= Beginning of Section =

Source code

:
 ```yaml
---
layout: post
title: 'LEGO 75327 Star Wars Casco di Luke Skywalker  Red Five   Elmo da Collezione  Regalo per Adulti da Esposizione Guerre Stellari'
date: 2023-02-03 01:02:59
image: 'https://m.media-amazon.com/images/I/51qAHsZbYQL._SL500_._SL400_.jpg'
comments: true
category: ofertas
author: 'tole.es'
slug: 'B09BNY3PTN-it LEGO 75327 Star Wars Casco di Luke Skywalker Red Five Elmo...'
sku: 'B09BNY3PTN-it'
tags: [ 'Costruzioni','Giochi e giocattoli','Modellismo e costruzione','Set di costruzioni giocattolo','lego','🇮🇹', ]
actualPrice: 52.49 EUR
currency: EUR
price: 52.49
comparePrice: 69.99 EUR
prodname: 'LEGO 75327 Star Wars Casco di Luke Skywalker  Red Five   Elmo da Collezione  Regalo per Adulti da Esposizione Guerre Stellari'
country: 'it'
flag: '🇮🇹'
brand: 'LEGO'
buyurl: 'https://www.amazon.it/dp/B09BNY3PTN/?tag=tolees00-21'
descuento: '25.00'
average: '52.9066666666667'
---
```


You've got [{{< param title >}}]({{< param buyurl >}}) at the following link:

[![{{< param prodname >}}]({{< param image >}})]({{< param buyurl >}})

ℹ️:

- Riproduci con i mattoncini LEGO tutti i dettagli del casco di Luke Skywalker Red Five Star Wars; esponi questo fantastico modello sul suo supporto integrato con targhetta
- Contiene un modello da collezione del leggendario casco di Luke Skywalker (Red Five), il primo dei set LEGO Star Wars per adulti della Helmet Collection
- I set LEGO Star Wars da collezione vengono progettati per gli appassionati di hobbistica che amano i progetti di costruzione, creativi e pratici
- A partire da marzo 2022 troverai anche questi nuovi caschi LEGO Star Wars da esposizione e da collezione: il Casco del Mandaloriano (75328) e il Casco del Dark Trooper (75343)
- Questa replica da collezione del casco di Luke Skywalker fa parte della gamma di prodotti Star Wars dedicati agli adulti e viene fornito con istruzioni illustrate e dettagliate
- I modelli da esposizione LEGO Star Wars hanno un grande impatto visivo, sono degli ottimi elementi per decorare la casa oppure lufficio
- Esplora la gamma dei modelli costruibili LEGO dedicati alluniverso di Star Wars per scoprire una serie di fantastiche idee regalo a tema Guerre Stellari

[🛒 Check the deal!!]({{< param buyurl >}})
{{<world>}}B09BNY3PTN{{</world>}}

= End of Section =

■ **Work required**: Please copy each line of the material that has the string "della" somewhere in it.

■ **Exercise result**:
- Contiene un modello da collezione del leggendario casco di Luke Skywalker (Red Five), il primo dei set LEGO Star Wars per adulti della Helmet Collection
- Questa replica da collezione del casco di Luke Skywalker fa parte della gamma di prodotti Star Wars dedicati agli adulti e viene fornito con istruzioni illustrate e dettagliate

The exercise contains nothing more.